Entries taken from a collection

■ ■ ■ ■

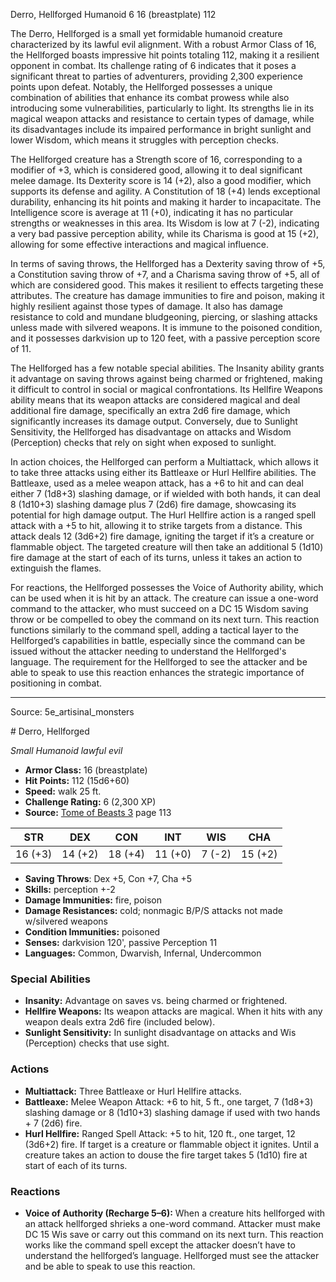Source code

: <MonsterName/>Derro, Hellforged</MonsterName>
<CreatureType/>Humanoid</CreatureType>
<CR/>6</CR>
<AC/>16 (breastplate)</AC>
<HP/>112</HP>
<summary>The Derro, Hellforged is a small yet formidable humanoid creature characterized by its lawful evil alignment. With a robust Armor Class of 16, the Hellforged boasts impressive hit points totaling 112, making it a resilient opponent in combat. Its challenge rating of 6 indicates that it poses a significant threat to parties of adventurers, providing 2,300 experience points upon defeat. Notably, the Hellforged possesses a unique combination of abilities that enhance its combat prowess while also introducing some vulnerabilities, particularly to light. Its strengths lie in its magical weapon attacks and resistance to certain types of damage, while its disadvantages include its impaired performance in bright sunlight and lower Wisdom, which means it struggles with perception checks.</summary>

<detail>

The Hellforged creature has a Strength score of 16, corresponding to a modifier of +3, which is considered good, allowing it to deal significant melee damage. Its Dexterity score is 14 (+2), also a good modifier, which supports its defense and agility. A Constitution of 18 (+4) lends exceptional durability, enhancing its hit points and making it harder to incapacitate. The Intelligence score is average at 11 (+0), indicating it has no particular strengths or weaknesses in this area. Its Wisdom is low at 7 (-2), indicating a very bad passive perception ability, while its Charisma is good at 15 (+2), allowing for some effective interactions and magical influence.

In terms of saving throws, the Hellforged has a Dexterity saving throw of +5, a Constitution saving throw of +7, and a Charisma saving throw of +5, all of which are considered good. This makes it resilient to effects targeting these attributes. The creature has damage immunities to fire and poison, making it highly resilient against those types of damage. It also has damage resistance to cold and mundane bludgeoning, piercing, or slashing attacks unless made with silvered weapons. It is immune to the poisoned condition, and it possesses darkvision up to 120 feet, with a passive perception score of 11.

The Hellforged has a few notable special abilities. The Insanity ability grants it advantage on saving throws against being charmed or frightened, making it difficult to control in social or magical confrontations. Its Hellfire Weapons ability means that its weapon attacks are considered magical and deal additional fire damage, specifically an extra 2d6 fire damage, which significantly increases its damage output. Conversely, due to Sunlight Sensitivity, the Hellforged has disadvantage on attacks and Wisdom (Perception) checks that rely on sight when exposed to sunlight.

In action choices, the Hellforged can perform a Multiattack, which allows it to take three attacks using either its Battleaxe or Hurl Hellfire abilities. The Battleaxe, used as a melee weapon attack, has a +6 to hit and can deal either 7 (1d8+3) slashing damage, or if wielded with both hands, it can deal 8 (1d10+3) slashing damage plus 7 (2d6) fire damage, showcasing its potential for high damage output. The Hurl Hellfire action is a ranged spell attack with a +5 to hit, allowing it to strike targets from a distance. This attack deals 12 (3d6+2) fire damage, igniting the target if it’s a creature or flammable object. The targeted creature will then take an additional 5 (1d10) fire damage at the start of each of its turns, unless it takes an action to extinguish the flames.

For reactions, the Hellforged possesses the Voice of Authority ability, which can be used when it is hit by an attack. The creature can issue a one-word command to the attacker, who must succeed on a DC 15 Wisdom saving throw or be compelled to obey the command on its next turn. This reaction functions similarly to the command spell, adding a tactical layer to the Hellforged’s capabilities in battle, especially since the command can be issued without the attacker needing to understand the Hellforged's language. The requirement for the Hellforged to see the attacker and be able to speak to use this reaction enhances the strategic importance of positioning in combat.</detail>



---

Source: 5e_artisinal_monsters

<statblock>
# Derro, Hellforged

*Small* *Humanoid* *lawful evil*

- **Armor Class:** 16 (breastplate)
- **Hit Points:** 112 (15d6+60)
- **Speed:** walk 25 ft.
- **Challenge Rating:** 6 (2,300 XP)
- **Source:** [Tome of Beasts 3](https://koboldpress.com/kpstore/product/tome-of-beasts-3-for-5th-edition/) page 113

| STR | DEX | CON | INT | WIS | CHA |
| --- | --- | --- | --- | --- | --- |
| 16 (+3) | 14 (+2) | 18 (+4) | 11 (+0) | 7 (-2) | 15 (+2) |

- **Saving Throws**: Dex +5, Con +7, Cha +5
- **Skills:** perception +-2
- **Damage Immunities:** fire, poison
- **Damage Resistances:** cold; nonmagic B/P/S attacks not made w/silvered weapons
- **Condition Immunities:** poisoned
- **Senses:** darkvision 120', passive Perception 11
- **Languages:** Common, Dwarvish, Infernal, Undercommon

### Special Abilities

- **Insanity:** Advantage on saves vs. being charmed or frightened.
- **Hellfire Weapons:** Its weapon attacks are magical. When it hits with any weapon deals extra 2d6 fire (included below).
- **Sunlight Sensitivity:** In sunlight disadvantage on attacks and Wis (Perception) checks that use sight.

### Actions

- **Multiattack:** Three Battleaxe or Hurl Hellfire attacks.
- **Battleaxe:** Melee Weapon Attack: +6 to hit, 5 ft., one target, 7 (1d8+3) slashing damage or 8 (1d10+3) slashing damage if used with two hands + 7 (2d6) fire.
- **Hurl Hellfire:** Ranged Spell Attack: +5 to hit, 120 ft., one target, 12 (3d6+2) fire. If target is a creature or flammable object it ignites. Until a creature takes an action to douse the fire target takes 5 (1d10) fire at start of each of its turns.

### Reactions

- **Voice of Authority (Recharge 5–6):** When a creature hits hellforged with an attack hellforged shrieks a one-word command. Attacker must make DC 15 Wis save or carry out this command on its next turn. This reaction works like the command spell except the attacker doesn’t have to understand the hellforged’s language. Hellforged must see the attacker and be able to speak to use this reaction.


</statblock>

■ ■ ■ ■

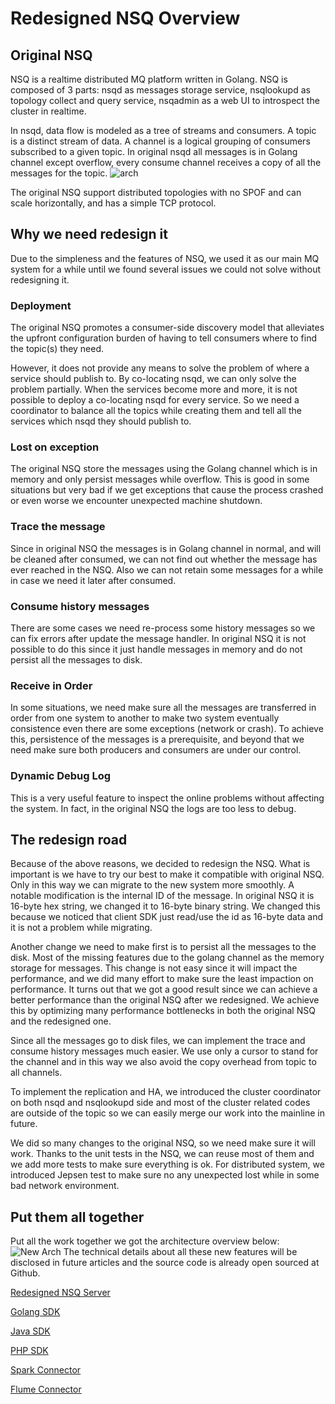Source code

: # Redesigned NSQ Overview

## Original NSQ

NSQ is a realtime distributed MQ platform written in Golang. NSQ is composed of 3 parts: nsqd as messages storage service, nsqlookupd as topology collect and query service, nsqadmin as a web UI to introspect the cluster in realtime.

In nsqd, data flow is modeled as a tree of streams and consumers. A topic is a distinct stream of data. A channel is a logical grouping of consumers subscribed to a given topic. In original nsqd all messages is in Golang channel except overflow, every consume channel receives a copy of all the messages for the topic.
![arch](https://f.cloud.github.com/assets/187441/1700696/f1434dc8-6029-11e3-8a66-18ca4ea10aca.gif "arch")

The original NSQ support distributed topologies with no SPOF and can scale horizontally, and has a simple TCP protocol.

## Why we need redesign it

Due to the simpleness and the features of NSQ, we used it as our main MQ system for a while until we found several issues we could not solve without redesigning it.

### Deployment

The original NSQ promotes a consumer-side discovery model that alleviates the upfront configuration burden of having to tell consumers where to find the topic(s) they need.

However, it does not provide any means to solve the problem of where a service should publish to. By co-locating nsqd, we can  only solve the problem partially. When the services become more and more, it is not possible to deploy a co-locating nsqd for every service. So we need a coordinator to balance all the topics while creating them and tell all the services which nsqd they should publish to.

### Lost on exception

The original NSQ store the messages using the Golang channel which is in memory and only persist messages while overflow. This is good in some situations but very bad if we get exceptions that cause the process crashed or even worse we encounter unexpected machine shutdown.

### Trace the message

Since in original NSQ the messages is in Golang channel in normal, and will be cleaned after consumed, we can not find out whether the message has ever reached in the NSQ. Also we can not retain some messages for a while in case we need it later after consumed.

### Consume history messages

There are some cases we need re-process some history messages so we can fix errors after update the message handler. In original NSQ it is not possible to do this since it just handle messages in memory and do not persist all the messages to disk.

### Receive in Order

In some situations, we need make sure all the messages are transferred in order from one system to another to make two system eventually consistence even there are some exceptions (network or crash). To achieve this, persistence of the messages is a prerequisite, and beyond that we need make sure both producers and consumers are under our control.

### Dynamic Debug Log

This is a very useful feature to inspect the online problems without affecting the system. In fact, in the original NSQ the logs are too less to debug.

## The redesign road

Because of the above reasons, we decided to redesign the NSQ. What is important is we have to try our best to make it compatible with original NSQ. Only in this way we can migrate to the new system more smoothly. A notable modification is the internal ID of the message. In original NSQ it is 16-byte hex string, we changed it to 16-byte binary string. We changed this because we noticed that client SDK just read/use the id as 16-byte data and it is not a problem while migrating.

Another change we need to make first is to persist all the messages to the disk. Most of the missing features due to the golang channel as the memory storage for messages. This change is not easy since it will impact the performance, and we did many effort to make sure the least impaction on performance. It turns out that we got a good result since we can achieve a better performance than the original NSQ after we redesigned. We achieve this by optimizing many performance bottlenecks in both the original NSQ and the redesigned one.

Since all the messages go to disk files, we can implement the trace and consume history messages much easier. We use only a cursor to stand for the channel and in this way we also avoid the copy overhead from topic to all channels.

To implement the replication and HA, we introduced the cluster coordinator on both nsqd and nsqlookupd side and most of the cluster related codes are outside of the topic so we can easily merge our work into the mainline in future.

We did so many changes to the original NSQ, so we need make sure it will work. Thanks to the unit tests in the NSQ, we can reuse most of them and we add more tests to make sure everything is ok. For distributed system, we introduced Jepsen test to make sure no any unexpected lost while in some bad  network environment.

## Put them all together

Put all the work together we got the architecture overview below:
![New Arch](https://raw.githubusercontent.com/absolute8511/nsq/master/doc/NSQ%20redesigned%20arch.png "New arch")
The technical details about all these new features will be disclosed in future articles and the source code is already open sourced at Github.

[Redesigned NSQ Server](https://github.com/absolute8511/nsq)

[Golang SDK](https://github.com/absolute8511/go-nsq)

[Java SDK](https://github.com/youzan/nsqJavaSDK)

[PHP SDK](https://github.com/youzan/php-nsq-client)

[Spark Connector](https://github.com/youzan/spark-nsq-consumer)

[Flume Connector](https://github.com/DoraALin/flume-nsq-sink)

■ ■ ■ ■

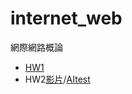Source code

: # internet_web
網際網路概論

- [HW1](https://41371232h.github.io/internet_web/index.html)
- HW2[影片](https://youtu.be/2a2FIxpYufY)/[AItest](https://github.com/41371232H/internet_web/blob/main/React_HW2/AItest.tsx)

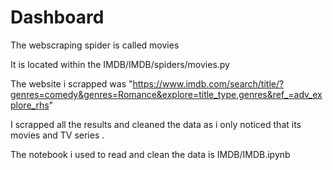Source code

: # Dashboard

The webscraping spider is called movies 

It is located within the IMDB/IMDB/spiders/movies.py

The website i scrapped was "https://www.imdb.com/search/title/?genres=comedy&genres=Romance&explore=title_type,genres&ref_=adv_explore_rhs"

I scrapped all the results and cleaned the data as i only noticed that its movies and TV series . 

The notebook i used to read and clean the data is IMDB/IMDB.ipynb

■ ■ ■ ■

- _WHAT YOU NEED TO DO_
Using the entries above, output exactly the lines between the line holding "- **Saving Throws**: Dex +5, Con +7, Cha +5" and the line holding "- **Multiattack:** Three", end lines included, and nothing more.

- _RESPONSE AREA_
- **Saving Throws**: Dex +5, Con +7, Cha +5
- **Skills:** perception +-2
- **Damage Immunities:** fire, poison
- **Damage Resistances:** cold; nonmagic B/P/S attacks not made w/silvered weapons
- **Condition Immunities:** poisoned
- **Senses:** darkvision 120', passive Perception 11
- **Languages:** Common, Dwarvish, Infernal, Undercommon

### Special Abilities

- **Insanity:** Advantage on saves vs. being charmed or frightened.
- **Hellfire Weapons:** Its weapon attacks are magical. When it hits with any weapon deals extra 2d6 fire (included below).
- **Sunlight Sensitivity:** In sunlight disadvantage on attacks and Wis (Perception) checks that use sight.

### Actions

- **Multiattack:** Three Battleaxe or Hurl Hellfire attacks.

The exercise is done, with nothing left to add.